The bright future of our theater seniors


Sara Guttierrez '23

Seniors in the cast and crew of “Little Shop of Horrors” made the most of their last FSH production by cherishing the time they had left together. Left to right: Sara Green ‘23, Siena Urquiza ‘23, Sara Gutierrez ‘23, Mia Murillo ‘23 and Ava King ‘23.

On the closing night of FSH’s spring production of “Little Shop of Horrors”, as the seniors read their farewell speeches, a sense of community pervaded the theater. For many in the cast and crew, this day marked the end of their high school theater career, but certainly not the end of their time in theater. As they head upstage and upwards, we know our theater seniors are prepared to flourish wherever they may go.

Those who have participated in theater know what a formative and impactful experience it can be. Theater offers so much, teaching participants and viewers alike not just about the world they live in but also about themselves. For some, their time in theater has inspired their ambitions and represents their dreams.

Some knew as early as freshman year that their time in theater would not end with FSH. Others reflect that their decision to pursue theater and theater-related crafts in college was a gradual process and the support they received from faculty was integral to their choice.

“The support of Miss Mac and Johnny encouraging me and telling me that I was really good at what I was doing, made me take the risk … to pursue this in the future,” Sara Gutierrez ‘23 said.

On the Hill, theater students are able to step into theater confidently or expand upon previous knowledge, and after four years of experience, the seniors are ready to take on college. Of course, some apprehension is to be expected, but seniors rest assured knowing their background has prepared them for what’s to come.  Ava King ‘23 will be attending Denison University in the fall. 

“It’s a little intimidating, college is a bigger environment, so there’s more competition for everything.

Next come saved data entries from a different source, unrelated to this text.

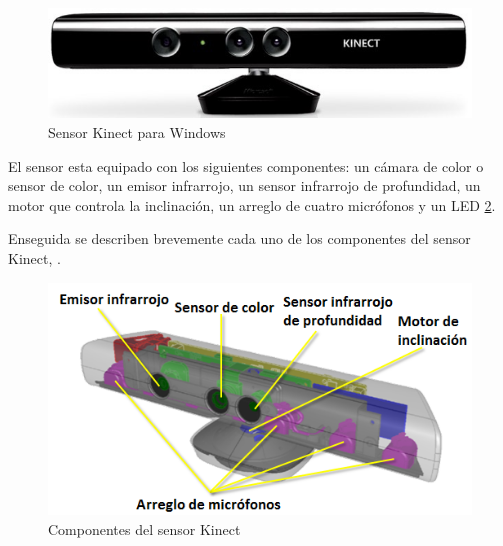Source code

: \begin{figure}[h!]
\begin{center}
\includegraphics[scale=.60]{./Figures/Kinect.jpg}
\end{center}
\caption{Sensor Kinect para Windows}
\label{fig:KinectPic}
\end{figure} 

El sensor esta equipado con los siguientes componentes: un cámara de color o sensor de color, un emisor infrarrojo, un sensor infrarrojo de profundidad, un motor que controla la inclinación, un arreglo de cuatro micrófonos y un LED \ref{fig:KinectComponentes}. 

Enseguida se describen brevemente cada uno de los componentes del sensor Kinect, \citep{Jana2013}. 
\begin{figure}[h!]
\begin{center}
\includegraphics[scale=.6]{./Figures/sensor.png}
\end{center}
\caption{Componentes del sensor Kinect}
\label{fig:KinectComponentes}
\end{figure}   


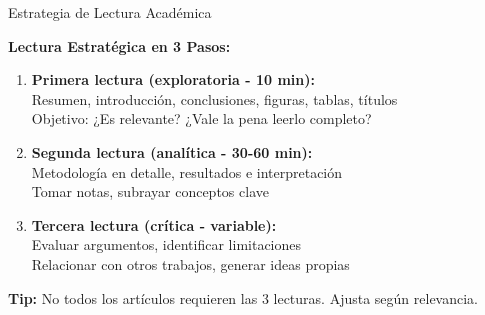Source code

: \documentclass[11pt,aspectratio=169]{beamer}
\begin{document}
\begin{frame}{Estrategia de Lectura Académica}

	\textbf{Lectura Estratégica en 3 Pasos:}


	\begin{enumerate}
		\item \textbf{Primera lectura (exploratoria - 10 min):}\\
		      \small Resumen, introducción, conclusiones, figuras, tablas, títulos\\
		      Objetivo: ¿Es relevante? ¿Vale la pena leerlo completo?

		      \vspace{0.2cm}

		\item \textbf{Segunda lectura (analítica - 30-60 min):}\\
		      \small Metodología en detalle, resultados e interpretación\\
		      Tomar notas, subrayar conceptos clave

		      \vspace{0.2cm}

		\item \textbf{Tercera lectura (crítica - variable):}\\
		      \small Evaluar argumentos, identificar limitaciones\\
		      Relacionar con otros trabajos, generar ideas propias
	\end{enumerate}

	\vspace{0.3cm}


	\textbf{Tip:} No todos los artículos requieren las 3 lecturas. Ajusta según relevancia.

\end{frame}

\end{document}

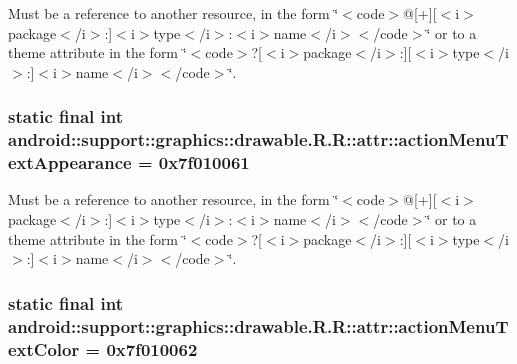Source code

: Must be a reference to another resource, in the form \char`\"{}$<$code$>$@\mbox{[}+\mbox{]}\mbox{[}$<$i$>$package$<$/i$>$:\mbox{]}$<$i$>$type$<$/i$>$:$<$i$>$name$<$/i$>$$<$/code$>$\char`\"{} or to a theme attribute in the form \char`\"{}$<$code$>$?\mbox{[}$<$i$>$package$<$/i$>$:\mbox{]}\mbox{[}$<$i$>$type$<$/i$>$:\mbox{]}$<$i$>$name$<$/i$>$$<$/code$>$\char`\"{}. \hypertarget{classandroid_1_1support_1_1graphics_1_1drawable_1_1_r_1_1attr_6dcaa0df9e355f3ab25df67684511db9}{
\subsubsection[{actionMenuTextAppearance}]{\setlength{\rightskip}{0pt plus 5cm}static final int android::support::graphics::drawable.R.R::attr::actionMenuTextAppearance = 0x7f010061}}
\label{classandroid_1_1support_1_1graphics_1_1drawable_1_1_r_1_1attr_6dcaa0df9e355f3ab25df67684511db9}


Must be a reference to another resource, in the form \char`\"{}$<$code$>$@\mbox{[}+\mbox{]}\mbox{[}$<$i$>$package$<$/i$>$:\mbox{]}$<$i$>$type$<$/i$>$:$<$i$>$name$<$/i$>$$<$/code$>$\char`\"{} or to a theme attribute in the form \char`\"{}$<$code$>$?\mbox{[}$<$i$>$package$<$/i$>$:\mbox{]}\mbox{[}$<$i$>$type$<$/i$>$:\mbox{]}$<$i$>$name$<$/i$>$$<$/code$>$\char`\"{}. \hypertarget{classandroid_1_1support_1_1graphics_1_1drawable_1_1_r_1_1attr_d6d2219fb712254d24f94ab50dc59932}{
\subsubsection[{actionMenuTextColor}]{\setlength{\rightskip}{0pt plus 5cm}static final int android::support::graphics::drawable.R.R::attr::actionMenuTextColor = 0x7f010062}}
\label{classandroid_1_1support_1_1graphics_1_1drawable_1_1_r_1_1attr_d6d2219fb712254d24f94ab50dc59932}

But ultimately, I’m really excited about the theater community at Denison and it reminds me a lot of the community at FSHA,” King said.

With the curtain about close on their high school careers, these seniors look back on their experiences with fondness. Theater is cherished by many not just because of the productions but also because of the bonds that are made along the way. Unfortunately, for those graduating from FSH theater, this makes leaving the community behind all the more difficult.

“[Theater] helped me make a lot of friends, most of my friends came through theater. I was a really shy person before, but I feel like FSHA Theater helped me open up a lot and make connections with people,” Mia Murillo ‘23 said.

Beyond fostering friendships, theater has played a considerable role in the seniors’ lives, encouraging them to learn and grow.

“I’ve learned so much about life, the arts and theater, and everything as a whole,” said Gutierrez.

With the support they’ve received, the friendships they’ve formed, and the transformation they’ve experienced, it’s no wonder these seniors will pursue theater and continue to treasure the activity that has meant so much to them.

“Having people around you who are incredibly dedicated to what they’re doing, but who also care so deeply about you, that’s something that I wanted to talk about in my senior speech. I have never felt so deeply loved, as I have in theater at FSHA,” King said.

Theater on the Hill manifests itself in many different ways: an outlet, a safe haven, and a community. Indeed, Ms. Jane McEneaney’s motto “Ubuntu”, meaning “I am because we are,” rings true. As the theater seniors pursue future endeavors, we hope they will keep those words in mind – we certainly will!